Pergunta

I'm trying to generate classes and load them at run time.
I'm using a ClassLoader object to load the classes. Since I don't want to run out of PermGen memory, from time to time I un-reference the class loader and create a new one to load the new classes to be used. This seems to work fine and I don't get a PermGen out of memory. The problem is that when I do that, after a while I get the following error:

java.lang.OutOfMemoryError: GC overhead limit exceeded 

So my question is, when should I un-reference the class loader to avoid both errors?:
Should I monitor in my code the PermGen usage so that I un-reference the class loader and call System.gc() when the PermGen usage is close to the limit?
Or should I follow a different approach?
Thanks

Foi útil?

Solução

There is no single correct answer to this.

On the one hand, if unlinking the classloader is solving your permgen leakage problems, then you should continue to do that.

On the other hand, a "GC overhead limit exceeded" error means that your application is spending too much time garbage collection. In most circumstances, this means that your heap is too full.
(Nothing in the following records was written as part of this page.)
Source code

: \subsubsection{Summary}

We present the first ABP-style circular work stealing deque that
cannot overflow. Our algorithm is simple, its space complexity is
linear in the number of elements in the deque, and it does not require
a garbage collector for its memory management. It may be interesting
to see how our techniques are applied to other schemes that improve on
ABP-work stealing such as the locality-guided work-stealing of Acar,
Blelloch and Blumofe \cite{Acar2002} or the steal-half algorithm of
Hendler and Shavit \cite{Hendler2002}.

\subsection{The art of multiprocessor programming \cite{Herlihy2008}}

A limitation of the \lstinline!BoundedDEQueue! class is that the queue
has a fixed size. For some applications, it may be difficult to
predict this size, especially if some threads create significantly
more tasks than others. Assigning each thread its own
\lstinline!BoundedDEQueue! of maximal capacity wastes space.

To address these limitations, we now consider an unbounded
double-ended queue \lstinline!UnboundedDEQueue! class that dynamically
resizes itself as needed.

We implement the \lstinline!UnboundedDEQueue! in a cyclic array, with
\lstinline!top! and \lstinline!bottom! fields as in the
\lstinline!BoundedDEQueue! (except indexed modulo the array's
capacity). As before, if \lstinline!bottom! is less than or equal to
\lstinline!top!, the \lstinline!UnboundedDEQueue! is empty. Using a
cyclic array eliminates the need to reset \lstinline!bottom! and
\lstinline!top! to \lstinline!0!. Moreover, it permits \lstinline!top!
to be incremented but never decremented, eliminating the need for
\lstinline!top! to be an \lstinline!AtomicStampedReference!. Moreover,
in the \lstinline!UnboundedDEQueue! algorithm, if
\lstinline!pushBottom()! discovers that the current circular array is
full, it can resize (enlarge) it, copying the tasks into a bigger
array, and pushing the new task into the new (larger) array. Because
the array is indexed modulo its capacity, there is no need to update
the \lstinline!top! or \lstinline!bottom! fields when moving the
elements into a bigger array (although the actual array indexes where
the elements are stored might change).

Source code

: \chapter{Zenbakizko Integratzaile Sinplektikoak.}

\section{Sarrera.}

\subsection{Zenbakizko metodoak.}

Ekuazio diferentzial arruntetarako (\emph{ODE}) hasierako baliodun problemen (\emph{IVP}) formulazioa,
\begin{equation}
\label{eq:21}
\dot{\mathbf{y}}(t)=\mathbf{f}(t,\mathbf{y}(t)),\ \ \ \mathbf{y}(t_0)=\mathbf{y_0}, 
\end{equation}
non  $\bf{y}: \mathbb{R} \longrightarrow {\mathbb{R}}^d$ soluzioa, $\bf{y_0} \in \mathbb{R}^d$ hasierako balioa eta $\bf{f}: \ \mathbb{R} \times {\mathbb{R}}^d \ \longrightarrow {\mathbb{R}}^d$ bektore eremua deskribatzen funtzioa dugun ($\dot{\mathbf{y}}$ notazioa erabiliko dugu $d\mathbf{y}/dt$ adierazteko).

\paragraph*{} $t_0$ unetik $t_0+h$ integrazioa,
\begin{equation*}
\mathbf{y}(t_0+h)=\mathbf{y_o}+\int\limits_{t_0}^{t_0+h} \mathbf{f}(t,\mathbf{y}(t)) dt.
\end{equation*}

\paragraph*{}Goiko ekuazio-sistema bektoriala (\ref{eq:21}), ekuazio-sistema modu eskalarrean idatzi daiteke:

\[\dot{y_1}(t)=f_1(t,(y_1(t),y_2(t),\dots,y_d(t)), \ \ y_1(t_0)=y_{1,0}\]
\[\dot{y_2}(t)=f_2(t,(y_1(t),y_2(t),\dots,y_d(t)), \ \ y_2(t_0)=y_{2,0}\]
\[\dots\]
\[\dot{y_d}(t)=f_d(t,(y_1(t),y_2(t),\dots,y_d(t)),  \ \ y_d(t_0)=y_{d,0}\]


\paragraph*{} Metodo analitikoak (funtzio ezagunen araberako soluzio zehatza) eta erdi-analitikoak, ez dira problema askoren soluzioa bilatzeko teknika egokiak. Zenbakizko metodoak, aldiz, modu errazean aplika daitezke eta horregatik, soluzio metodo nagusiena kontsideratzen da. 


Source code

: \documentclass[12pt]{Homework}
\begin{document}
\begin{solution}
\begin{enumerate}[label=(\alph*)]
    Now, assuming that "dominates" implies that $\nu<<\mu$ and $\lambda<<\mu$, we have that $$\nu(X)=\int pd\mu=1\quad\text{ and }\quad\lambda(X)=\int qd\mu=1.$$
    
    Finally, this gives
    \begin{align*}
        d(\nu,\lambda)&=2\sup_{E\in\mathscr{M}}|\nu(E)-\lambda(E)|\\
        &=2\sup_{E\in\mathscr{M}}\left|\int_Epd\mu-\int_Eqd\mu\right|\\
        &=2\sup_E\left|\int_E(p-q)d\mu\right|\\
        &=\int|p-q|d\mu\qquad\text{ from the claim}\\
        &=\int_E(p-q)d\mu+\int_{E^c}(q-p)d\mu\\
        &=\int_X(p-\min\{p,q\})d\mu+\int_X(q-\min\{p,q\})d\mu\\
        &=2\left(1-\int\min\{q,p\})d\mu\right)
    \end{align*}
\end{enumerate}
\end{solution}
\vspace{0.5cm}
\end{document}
But that can mean one of two things:

  • The heap is too small for your application's requirements.

  • Your application has a memory leak.

You could assume that the problem is the former one and just increase the heap size. But if the real problem is the latter one, then increasing the heap size is just postponing the inevitable ... and the correct thing to do would be to find and fix the memory leak.


Don't call System.gc(). It won't help.

Outras dicas

Are you loading the same class multiple times? Because you should cache the loaded class.

If not, how many classes are you loading? If they are plenty you may have to fix a limit of loaded classes (this number can be either based on heap size or a number based on how much memory does it take to have a loaded class) and discard the least used when loading the next one.

I had somewhat similar situation with class unloading.

I'm using several class loaders to simulate multiple JVM inside of JUnit test (this is usually used to work with Oracle Coherence cluster, but I was also successfully used this technique to start multi node HBase/Hadoop cluster inside of JVM).

For various reasons tests may require restart of such "virtual" JVM, which means forfeiting old ClassLoader and creating new one.

Sometimes JVM delays class unloading event if you for Full GC, which leads to various problems later.

One technique I found usefully for forcing JVM to collect PermSpace is following.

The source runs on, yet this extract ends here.